Governor of Trinidad and Tobago
- In office 1891–1896
- Monarch: Victoria
- Preceded by: Sir William Robinson
- Succeeded by: Sir Hubert Jerningham

Governor of Western Australia
- In office 1883–1889
- Monarch: Victoria
- Preceded by: Sir William Robinson
- Succeeded by: Sir William Robinson

Governor of Mauritius
- In office 1880–1883
- Monarch: Victoria
- Preceded by: Sir George Bowen
- Succeeded by: Sir John Pope Hennessy

Personal details
- Born: 18 November 1842 Canada
- Died: 26 November 1896 (aged 54) London, England

= Frederick Broome =

Colonial administrator (1842–1896)

Sir Frederick Napier Broome (18 November 1842 - 26 November 1896) was a colonial administrator in the British Empire, serving in Natal, Mauritius, Western Australia, Barbados and Trinidad and Tobago. The Western Australian towns of Broome and Broomehill are named after him. He has signed his name as F. Napier Broome.

==Early life==
The eldest son of Rev. Frederick Broome, rector of Kenley, Shropshire, by his wife Catherine Eleanor (eldest daughter of Lieut.-Colonel Napier, formerly Superintendent, Indian Department, Canada), Broome was born in Canada and educated at Whitchurch Grammar School, Shropshire. When visiting England in 1865, he married Mary Anne Barker on 21 June. The couple moved to New Zealand where Broome had a sheep station, in the Malvern Hills, province of Canterbury.

==Career==

===Journalist and poet===
Broome returned to London in 1869, and for the following six years was a regular contributor to The Times, being the newspaper's correspondent at the Duke of Edinburgh's marriage at St. Petersburg, and on many other occasions. He also wrote literary reviews, art critiques, and miscellaneous articles. He published two volumes of verse, Poems from New Zealand (1868) and The Stranger of Seriphos (1869), and contributed verse to the Cornhill, Macmillan's Magazine, and other periodicals.

===Administrator===
In 1870 he was appointed secretary to the St. Paul's Cathedral Completion Fund, and, in 1873, secretary to the Royal Commission on Unseaworthy Ships, and held for some time a commission in the Essex yeomanry. He was selected by the Earl of Carnarvon, in 1875, to proceed with Lord Garnet Wolseley on a special mission to Natal, as colonial secretary of that colony. He held that post until 1878, when he was promoted to the colonial secretaryship of Mauritius, where he administered the government in 1879, and was lieutenant-governor of the island from 1880 to 1888. He was the 14th governor of Mauritius from 9 Dec 1880 to 5 May 1883. He was created CMG in 1877, and KCMG in 1884.

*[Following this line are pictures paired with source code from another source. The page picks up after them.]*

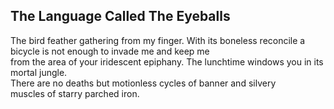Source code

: The Language Called The Eyeballs
--------------------------------
The bird feather gathering from my finger. With its boneless reconcile a bicycle is not enough to invade me and keep me  
from the area of your iridescent epiphany. The lunchtime windows you in its mortal jungle.  
There are no deaths but motionless cycles of banner and silvery  
muscles of starry parched iron.  
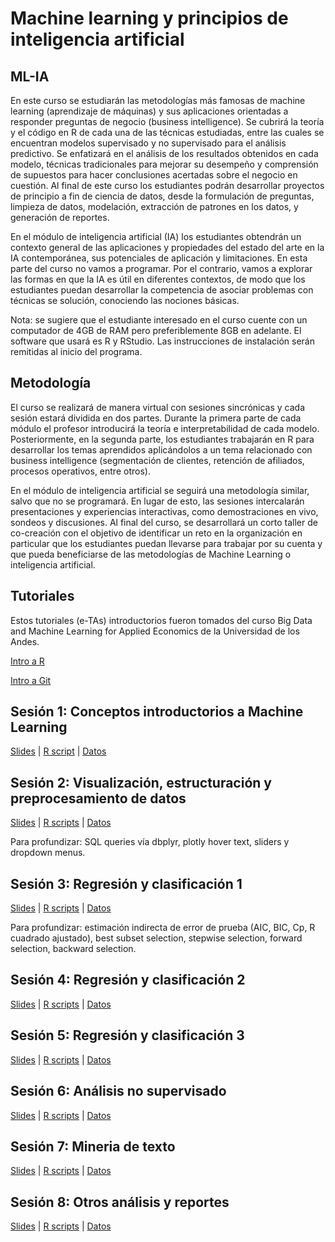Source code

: # Machine learning y principios de inteligencia artificial 
## ML-IA

En este curso se estudiarán las metodologías más famosas de machine learning (aprendizaje de máquinas) y sus aplicaciones orientadas a responder preguntas de negocio (business intelligence). Se cubrirá la teoría y el código en R de cada una de las técnicas estudiadas, entre las cuales se encuentran modelos supervisado y no supervisado para el análisis predictivo. Se enfatizará en el análisis de los resultados obtenidos en cada modelo, técnicas tradicionales para mejorar su desempeño y comprensión de supuestos para hacer conclusiones acertadas sobre el negocio en cuestión. Al final de este curso los estudiantes podrán desarrollar proyectos de principio a fin de ciencia de datos, desde la formulación de preguntas, limpieza de datos, modelación, extracción de patrones en los datos, y generación de reportes. 

En el módulo de inteligencia artificial (IA) los estudiantes obtendrán un contexto general de las aplicaciones y propiedades del estado del arte en la IA contemporánea, sus potenciales de aplicación y limitaciones. En esta parte del curso no vamos a programar. Por el contrario, vamos a explorar las formas en que la IA es útil en diferentes contextos, de modo que los estudiantes puedan desarrollar la competencia de asociar problemas con técnicas se solución, conociendo las nociones básicas.

Nota: se sugiere que el estudiante interesado en el curso cuente con un computador de 4GB de RAM pero preferiblemente 8GB en adelante. El software que usará es R y RStudio. Las instrucciones de instalación serán remitidas al inicio del programa.


## Metodología

El curso se realizará de manera virtual con sesiones sincrónicas y cada sesión estará dividida en dos partes. Durante la primera parte de cada módulo el profesor introducirá la teoría e interpretabilidad de cada modelo. Posteriormente, en la segunda parte, los estudiantes trabajarán en R para desarrollar los temas aprendidos aplicándolos a un tema relacionado con business intelligence (segmentación de clientes, retención de afiliados, procesos operativos, entre otros).

En el módulo de inteligencia artificial se seguirá una metodología similar, salvo que no se programará. En lugar de esto, las sesiones intercalarán presentaciones y experiencias interactivas, como demostraciones en vivo, sondeos y discusiones. Al final del curso, se desarrollará un corto taller de co-creación con el objetivo de identificar un reto en la organización en particular que los estudiantes puedan llevarse para trabajar por su cuenta y que pueda beneficiarse de las metodologías de Machine Learning o inteligencia artificial.

## Tutoriales

Estos tutoriales (e-TAs) introductorios fueron tomados del curso Big Data and Machine Learning for Applied Economics de la Universidad de los Andes.

[Intro a R](https://raw.githack.com/jacobmunozc/ML-IA/main/Intro_a_R/e-ta2_R.html)

[Intro a Git](https://raw.githack.com/jacobmunozc/ML-IA/main/Intro_a_Git/e-ta1_Git.html)


## Sesión 1: Conceptos introductorios a Machine Learning

  [Slides](https://github.com/jacobmunozc/ML-IA/blob/main/Sesi%C3%B3n%201%20-%20Introducci%C3%B3n/Sesion_1.pdf) 
| [R script](https://github.com/jacobmunozc/ML-IA/blob/main/Sesi%C3%B3n%201%20-%20Introducci%C3%B3n/intro.R)
| [Datos](https://github.com/jacobmunozc/ML-IA/tree/main/Sesi%C3%B3n%201%20-%20Introducci%C3%B3n/Data)


## Sesión 2: Visualización, estructuración y preprocesamiento de datos

  [Slides](https://github.com/jacobmunozc/ML-IA/blob/main/Sesi%C3%B3n%202%20-%20Datos/Sesion_2.pdf) 
| [R scripts](https://github.com/jacobmunozc/ML-IA/tree/main/Sesi%C3%B3n%202%20-%20Datos/Scripts)
| [Datos](https://github.com/jacobmunozc/ML-IA/tree/main/Sesi%C3%B3n%202%20-%20Datos/Data)

Para profundizar: SQL queries vía dbplyr, plotly hover text, sliders y dropdown menus.


## Sesión 3: Regresión y clasificación 1

  [Slides](https://github.com/jacobmunozc/ML-IA/blob/main/Sesi%C3%B3n%203%20-%20Regresi%C3%B3n%20y%20clasificaci%C3%B3n%201/Sesion_3.pdf) 
| [R scripts](https://github.com/jacobmunozc/ML-IA/tree/main/Sesi%C3%B3n%203%20-%20Regresi%C3%B3n%20y%20clasificaci%C3%B3n%201/Scritps)
| [Datos](https://github.com/jacobmunozc/ML-IA/tree/main/Sesi%C3%B3n%203%20-%20Regresi%C3%B3n%20y%20clasificaci%C3%B3n%201/Data)

Para profundizar: estimación indirecta de error de prueba (AIC, BIC, Cp, R cuadrado ajustado), best subset selection, stepwise selection, forward selection, backward selection.


## Sesión 4: Regresión y clasificación 2

  [Slides](https://github.com/jacobmunozc/ML-IA/blob/main/Sesi%C3%B3n%204%20-%20Regresi%C3%B3n%20y%20clasificaci%C3%B3n%202/Sesion_4.pdf) 
| [R scripts](https://github.com/jacobmunozc/ML-IA/tree/main/Sesi%C3%B3n%204%20-%20Regresi%C3%B3n%20y%20clasificaci%C3%B3n%202/Scripts)
| [Datos](https://github.com/jacobmunozc/ML-IA/tree/main/Sesi%C3%B3n%204%20-%20Regresi%C3%B3n%20y%20clasificaci%C3%B3n%202/Data)


## Sesión 5: Regresión y clasificación 3

  [Slides]() 
| [R scripts]()
| [Datos]()



## Sesión 6: Análisis no supervisado

  [Slides]() 
| [R scripts]()
| [Datos]()



## Sesión 7: Mineria de texto

  [Slides]() 
| [R scripts]()
| [Datos]()


## Sesión 8: Otros análisis y reportes

  [Slides]() 
| [R scripts]()
| [Datos]()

On receiving the news of Britain's military disaster at Isandlwana (1879), he despatched at once to the assistance of Lord Chelmsford nearly the whole of the garrison of the colony, including a half battery of artillery, For which he was warmly thanked by the governor and high commissioner of the Cape Colony, Sir Bartle Frere, and by the colony of Natal through its lieutenant governor, Sir Henry Bulwer.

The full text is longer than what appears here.